Sie kramt in ihrer Handtasche, bestimmt holt sie ein Handy heraus, aber es ist doch nur ein Taschentuch, mit dem sie um die Augen herumtupft. Sie hat ein sehr dezentes Makeup aufgetragen, kaum sichtbarer Shadow, Mascara, alles sehr gepflegt und unaufdringlich. Ihr Cappuccino kommt, sie nutzt die Gelegenheit, um die Tasse in meine Richtung zu halten und mir zuzuprosten. Mein Lesenachmittag ist nun ohnehin beschädigt, also mache ich das Beste daraus und entschließe mich, meine neue Bekanntschaft zu akzeptieren.

"Und", sage ich während ich auf ihre Tasse schaue, "ist die Bestellung nach Ihren Vorstellungen?" - "Oh ja, schmeckt gut und ist so schön dekoriert. Die Frau ist eine richtige Barista." Kurze Pause, dann: "Darf ich mich vorstellen, ich bin Sara." Unwillkürlich muss ich grinsen, sage aber nur: "Soso, Sara. Sehr erfreut." - "Warum lachen Sie? Stimmt was nicht mit meinem Namen?" - "Ach nein, der Name ist schon ok. Aber ich sitze hier in meinem Stammcafe, lese still mein Buch und plötzlich setzt sich eine fremde Frau zu mir und ist dann Sara. Das klingt wie eine ziemlich simple Kontaktanzeige a la Süße-Sara-22 sucht."

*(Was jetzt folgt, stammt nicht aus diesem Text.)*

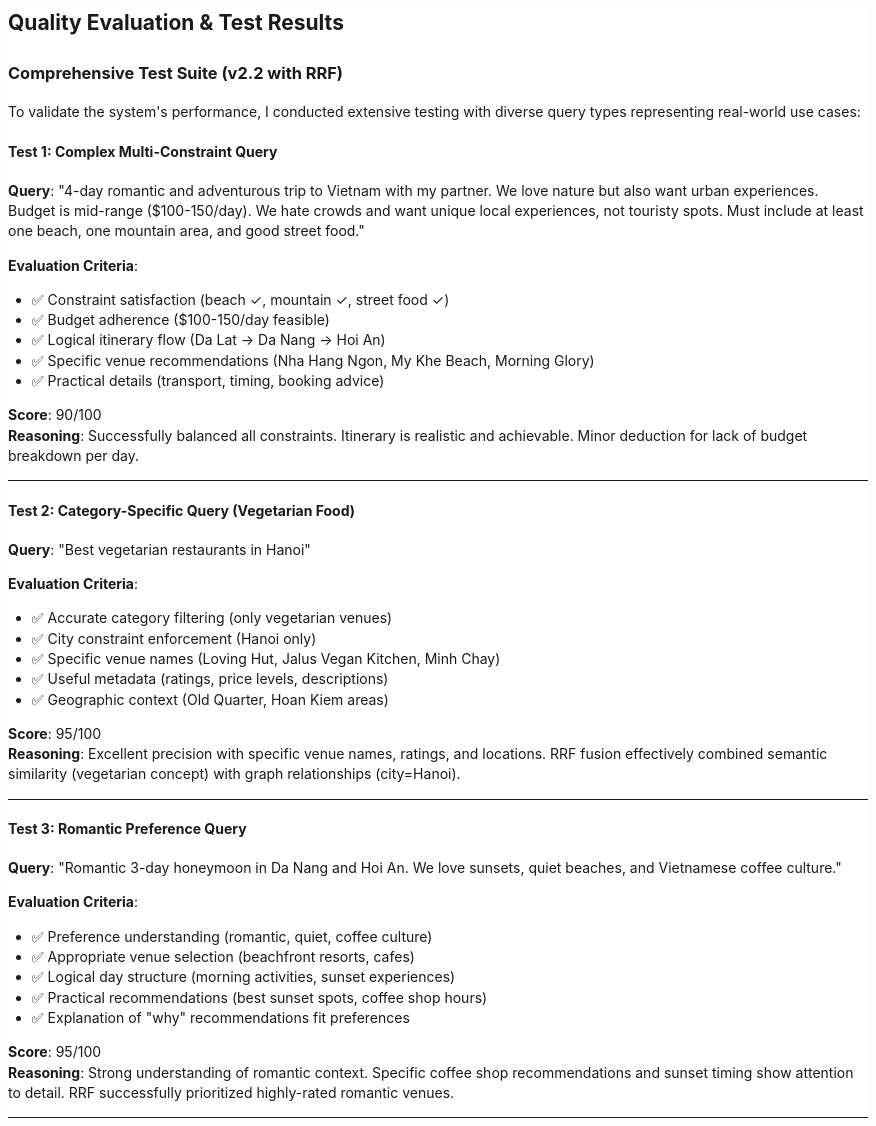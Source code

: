 ## Quality Evaluation & Test Results

### Comprehensive Test Suite (v2.2 with RRF)

To validate the system's performance, I conducted extensive testing with diverse query types representing real-world use cases:

#### Test 1: Complex Multi-Constraint Query
**Query**: "4-day romantic and adventurous trip to Vietnam with my partner. We love nature but also want urban experiences. Budget is mid-range ($100-150/day). We hate crowds and want unique local experiences, not touristy spots. Must include at least one beach, one mountain area, and good street food."

**Evaluation Criteria**:
- ✅ Constraint satisfaction (beach ✓, mountain ✓, street food ✓)
- ✅ Budget adherence ($100-150/day feasible)
- ✅ Logical itinerary flow (Da Lat → Da Nang → Hoi An)
- ✅ Specific venue recommendations (Nha Hang Ngon, My Khe Beach, Morning Glory)
- ✅ Practical details (transport, timing, booking advice)

**Score**: 90/100  
**Reasoning**: Successfully balanced all constraints. Itinerary is realistic and achievable. Minor deduction for lack of budget breakdown per day.

---

#### Test 2: Category-Specific Query (Vegetarian Food)
**Query**: "Best vegetarian restaurants in Hanoi"

**Evaluation Criteria**:
- ✅ Accurate category filtering (only vegetarian venues)
- ✅ City constraint enforcement (Hanoi only)
- ✅ Specific venue names (Loving Hut, Jalus Vegan Kitchen, Minh Chay)
- ✅ Useful metadata (ratings, price levels, descriptions)
- ✅ Geographic context (Old Quarter, Hoan Kiem areas)

**Score**: 95/100  
**Reasoning**: Excellent precision with specific venue names, ratings, and locations. RRF fusion effectively combined semantic similarity (vegetarian concept) with graph relationships (city=Hanoi).

---

#### Test 3: Romantic Preference Query
**Query**: "Romantic 3-day honeymoon in Da Nang and Hoi An. We love sunsets, quiet beaches, and Vietnamese coffee culture."

**Evaluation Criteria**:
- ✅ Preference understanding (romantic, quiet, coffee culture)
- ✅ Appropriate venue selection (beachfront resorts, cafes)
- ✅ Logical day structure (morning activities, sunset experiences)
- ✅ Practical recommendations (best sunset spots, coffee shop hours)
- ✅ Explanation of "why" recommendations fit preferences

**Score**: 95/100  
**Reasoning**: Strong understanding of romantic context. Specific coffee shop recommendations and sunset timing show attention to detail. RRF successfully prioritized highly-rated romantic venues.

---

Einen Moment sieht sie mich entgeistert an, vielleicht sogar ein wenig beleidigt, aber sofort fängt sie sich. "Interessante Assoziation. Und ziemlich direkt. Sind Sie immer so rund heraus?" - "Ich sage nur, was ich denke. Glauben Sie mir, andere Menschen haben die wildesten Gedanken, ohne sie jemals auszusprechen. Und schon gar nicht gegenüber einem Menschen, den sie noch nie gesehen haben. Nennen wir es mal Offenheit."

"Das gefällt mir. Und ehrlich gesagt, so hatte ich Sie auch eingeschätzt, sonst hätte ich mich nicht zu Ihnen gesetzt." - "Ach. Und was haben Sie sonst noch geschätzt, bevor Sie Platz genommen haben?" - "Belesen, das sieht man ja an dem Buch, ruhig, weil Sie zwar offensichtlich Stammkunde sind, aber alleine hier sitzen und in Gedanken vertieft, ins Buch eingetaucht. Und da habe ich gedacht, mit dem möchte ich mich gerne unterhalten."

Ich mache "hm", schaue sie noch einmal an. Ist das eine etwas plumpe Art, Bekanntschaft mit Männern zu machen oder hat es nichts mit dem Geschlecht zu tun? Harry und Sally fällt mir ein und die These, dass Männer und Frauen nicht einfach nur Freunde sein können, weil ihnen früher oder später der Sex dazwischenkommt. Ich sage dann: "Etwas ungeplant, das gebe ich zu und tatsächlich wollte ich heute weiter in meinem Buch über Gesellschaft und Kultur lesen. Aber ich möchte nicht stoffelig sein: Über was möchten Sie sich denn mit mir unterhalten?"

"Gesellschaft und Kultur", sagt Sara, "das hört sich gut an. Was steht denn im Buch, irgendwelche interessanten Impulse?" - "In den ersten Kapiteln wird die deutsche Geschichte dargestellt, die Zeit zurück bis zur ersten Industriellen Revolution und die Wechsel der sozialen Strukturen." - "Spannend, ich habe kein Thema im Geschichtsunterricht so oft gehört wie die Zeit vor und um den zweiten Weltkrieg. Seltsamerweise war das so betont, dass kaum noch Raum war für die Zeit davor und danach. Dabei muss man glaube ich ein paar Sachen verstanden haben, um den Gesamtverlauf zu verstehen."

Wir schlürfen an unserem Kaffee, ich betrachte meine Gesprächspartnerin jetzt ziemlich aufmerksam. Am liebsten würde ich sie jetzt ein bisschen ausfragen, etwas über ihren Beruf, ihre Ausbildung und ihr Privatleben erfahren, aber ich möchte vermeiden, dass es wie die Antwort auf ihre unsichtbare Kontaktanzeige wirkt. Aber neugierig macht sie mich schon, und so halten wir noch ein wenig Smalltalk, bevor wir uns verabschieden und für den übernächsten Tag hier im Cafe verabreden.